## TASK BRIEF
The answer consists of one number: how many lines of the data below include the string "树立演艺人员良好职业形象".

RECORDED INFORMATION Start Marker

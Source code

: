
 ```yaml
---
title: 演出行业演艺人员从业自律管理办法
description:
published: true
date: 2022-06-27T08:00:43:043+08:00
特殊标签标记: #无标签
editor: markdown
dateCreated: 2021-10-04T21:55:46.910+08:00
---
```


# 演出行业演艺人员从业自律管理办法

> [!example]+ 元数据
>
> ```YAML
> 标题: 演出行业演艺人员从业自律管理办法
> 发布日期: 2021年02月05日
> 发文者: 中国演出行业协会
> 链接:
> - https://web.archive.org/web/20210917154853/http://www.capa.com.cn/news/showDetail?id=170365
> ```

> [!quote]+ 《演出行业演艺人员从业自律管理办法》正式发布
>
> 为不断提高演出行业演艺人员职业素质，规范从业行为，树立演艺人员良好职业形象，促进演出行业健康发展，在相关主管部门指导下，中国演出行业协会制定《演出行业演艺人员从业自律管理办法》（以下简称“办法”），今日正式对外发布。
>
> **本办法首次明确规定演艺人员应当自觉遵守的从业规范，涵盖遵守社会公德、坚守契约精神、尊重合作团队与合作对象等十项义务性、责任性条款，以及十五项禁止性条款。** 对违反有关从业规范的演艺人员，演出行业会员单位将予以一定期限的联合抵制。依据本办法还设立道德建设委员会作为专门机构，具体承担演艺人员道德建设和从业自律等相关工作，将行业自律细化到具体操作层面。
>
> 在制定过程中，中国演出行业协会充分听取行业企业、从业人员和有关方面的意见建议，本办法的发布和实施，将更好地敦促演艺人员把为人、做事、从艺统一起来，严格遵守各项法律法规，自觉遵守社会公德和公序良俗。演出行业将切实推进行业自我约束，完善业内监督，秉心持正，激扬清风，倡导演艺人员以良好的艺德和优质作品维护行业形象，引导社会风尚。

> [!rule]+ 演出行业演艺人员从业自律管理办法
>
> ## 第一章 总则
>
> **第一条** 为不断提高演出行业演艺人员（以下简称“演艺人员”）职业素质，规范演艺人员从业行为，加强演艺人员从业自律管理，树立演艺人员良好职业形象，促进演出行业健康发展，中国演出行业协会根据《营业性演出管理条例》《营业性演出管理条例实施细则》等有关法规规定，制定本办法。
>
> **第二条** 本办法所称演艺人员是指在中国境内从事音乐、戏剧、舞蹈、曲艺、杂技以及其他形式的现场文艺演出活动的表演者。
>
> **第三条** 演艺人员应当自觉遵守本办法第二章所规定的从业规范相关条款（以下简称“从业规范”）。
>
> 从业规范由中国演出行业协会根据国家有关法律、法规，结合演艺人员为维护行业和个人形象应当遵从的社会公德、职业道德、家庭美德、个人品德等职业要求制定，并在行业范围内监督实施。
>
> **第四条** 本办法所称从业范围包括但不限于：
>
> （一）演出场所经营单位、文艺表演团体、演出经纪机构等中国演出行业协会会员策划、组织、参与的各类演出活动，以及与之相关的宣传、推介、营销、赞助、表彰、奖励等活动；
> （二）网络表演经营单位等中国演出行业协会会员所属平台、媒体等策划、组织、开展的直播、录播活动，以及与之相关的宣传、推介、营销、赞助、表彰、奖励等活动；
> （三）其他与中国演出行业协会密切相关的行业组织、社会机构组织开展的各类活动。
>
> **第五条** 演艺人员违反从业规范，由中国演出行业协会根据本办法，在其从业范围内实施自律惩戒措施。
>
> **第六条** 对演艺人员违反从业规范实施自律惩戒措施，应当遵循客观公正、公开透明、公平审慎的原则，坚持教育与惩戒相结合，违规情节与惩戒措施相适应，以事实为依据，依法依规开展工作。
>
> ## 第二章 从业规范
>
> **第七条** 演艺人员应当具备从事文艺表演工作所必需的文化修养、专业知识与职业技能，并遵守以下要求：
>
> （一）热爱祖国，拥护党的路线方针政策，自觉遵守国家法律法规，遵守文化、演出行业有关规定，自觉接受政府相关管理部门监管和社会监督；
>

RECORDED INFORMATION End Marker

## RESPONSE BELOW
2